All of the data is to be set down again without alteration.

[Material shown — start]

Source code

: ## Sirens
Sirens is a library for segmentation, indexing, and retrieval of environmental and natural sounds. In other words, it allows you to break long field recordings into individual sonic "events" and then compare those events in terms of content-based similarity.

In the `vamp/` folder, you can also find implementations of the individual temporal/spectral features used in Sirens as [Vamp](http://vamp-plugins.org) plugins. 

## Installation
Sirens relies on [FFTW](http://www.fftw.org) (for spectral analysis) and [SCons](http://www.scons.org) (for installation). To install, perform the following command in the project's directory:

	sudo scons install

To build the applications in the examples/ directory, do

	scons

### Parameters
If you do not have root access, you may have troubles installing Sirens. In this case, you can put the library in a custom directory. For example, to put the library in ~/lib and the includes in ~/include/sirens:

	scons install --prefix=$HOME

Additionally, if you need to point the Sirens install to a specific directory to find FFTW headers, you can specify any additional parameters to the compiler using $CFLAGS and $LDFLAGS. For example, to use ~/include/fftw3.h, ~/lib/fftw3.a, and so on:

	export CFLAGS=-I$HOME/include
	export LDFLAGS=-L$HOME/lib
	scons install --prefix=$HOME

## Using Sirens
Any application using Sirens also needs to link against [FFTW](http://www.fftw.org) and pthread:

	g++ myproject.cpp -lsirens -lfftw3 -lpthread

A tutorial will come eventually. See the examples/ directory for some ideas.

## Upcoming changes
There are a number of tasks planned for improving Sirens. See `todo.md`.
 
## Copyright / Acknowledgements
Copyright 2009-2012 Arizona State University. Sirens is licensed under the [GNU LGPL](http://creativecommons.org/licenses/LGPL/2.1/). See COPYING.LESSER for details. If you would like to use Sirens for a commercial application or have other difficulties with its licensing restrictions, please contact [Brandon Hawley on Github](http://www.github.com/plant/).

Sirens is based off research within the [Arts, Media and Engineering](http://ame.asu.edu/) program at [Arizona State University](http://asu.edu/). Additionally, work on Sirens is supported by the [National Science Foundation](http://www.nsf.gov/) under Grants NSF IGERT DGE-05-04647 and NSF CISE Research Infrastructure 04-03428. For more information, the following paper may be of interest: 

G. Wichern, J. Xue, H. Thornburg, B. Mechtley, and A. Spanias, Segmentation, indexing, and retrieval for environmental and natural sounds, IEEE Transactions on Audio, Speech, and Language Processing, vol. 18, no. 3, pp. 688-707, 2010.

[Material shown — finish]

■ **Output for this task**:
Source code

: ## Sirens
Sirens is a library for segmentation, indexing, and retrieval of environmental and natural sounds. In other words, it allows you to break long field recordings into individual sonic "events" and then compare those events in terms of content-based similarity.

In the `vamp/` folder, you can also find implementations of the individual temporal/spectral features used in Sirens as [Vamp](http://vamp-plugins.org) plugins. 

## Installation
Sirens relies on [FFTW](http://www.fftw.org) (for spectral analysis) and [SCons](http://www.scons.org) (for installation). To install, perform the following command in the project's directory:

	sudo scons install

To build the applications in the examples/ directory, do

	scons

### Parameters
If you do not have root access, you may have troubles installing Sirens. In this case, you can put the library in a custom directory. For example, to put the library in ~/lib and the includes in ~/include/sirens:

	scons install --prefix=$HOME

Additionally, if you need to point the Sirens install to a specific directory to find FFTW headers, you can specify any additional parameters to the compiler using $CFLAGS and $LDFLAGS. For example, to use ~/include/fftw3.h, ~/lib/fftw3.a, and so on:

	export CFLAGS=-I$HOME/include
	export LDFLAGS=-L$HOME/lib
	scons install --prefix=$HOME

## Using Sirens
Any application using Sirens also needs to link against [FFTW](http://www.fftw.org) and pthread:

	g++ myproject.cpp -lsirens -lfftw3 -lpthread

A tutorial will come eventually. See the examples/ directory for some ideas.

## Upcoming changes
There are a number of tasks planned for improving Sirens. See `todo.md`.
 
## Copyright / Acknowledgements
Copyright 2009-2012 Arizona State University. Sirens is licensed under the [GNU LGPL](http://creativecommons.org/licenses/LGPL/2.1/). See COPYING.LESSER for details. If you would like to use Sirens for a commercial application or have other difficulties with its licensing restrictions, please contact [Brandon Hawley on Github](http://www.github.com/plant/).

Sirens is based off research within the [Arts, Media and Engineering](http://ame.asu.edu/) program at [Arizona State University](http://asu.edu/). Additionally, work on Sirens is supported by the [National Science Foundation](http://www.nsf.gov/) under Grants NSF IGERT DGE-05-04647 and NSF CISE Research Infrastructure 04-03428. For more information, the following paper may be of interest: 

G. Wichern, J. Xue, H. Thornburg, B. Mechtley, and A. Spanias, Segmentation, indexing, and retrieval for environmental and natural sounds, IEEE Transactions on Audio, Speech, and Language Processing, vol. 18, no. 3, pp. 688-707, 2010.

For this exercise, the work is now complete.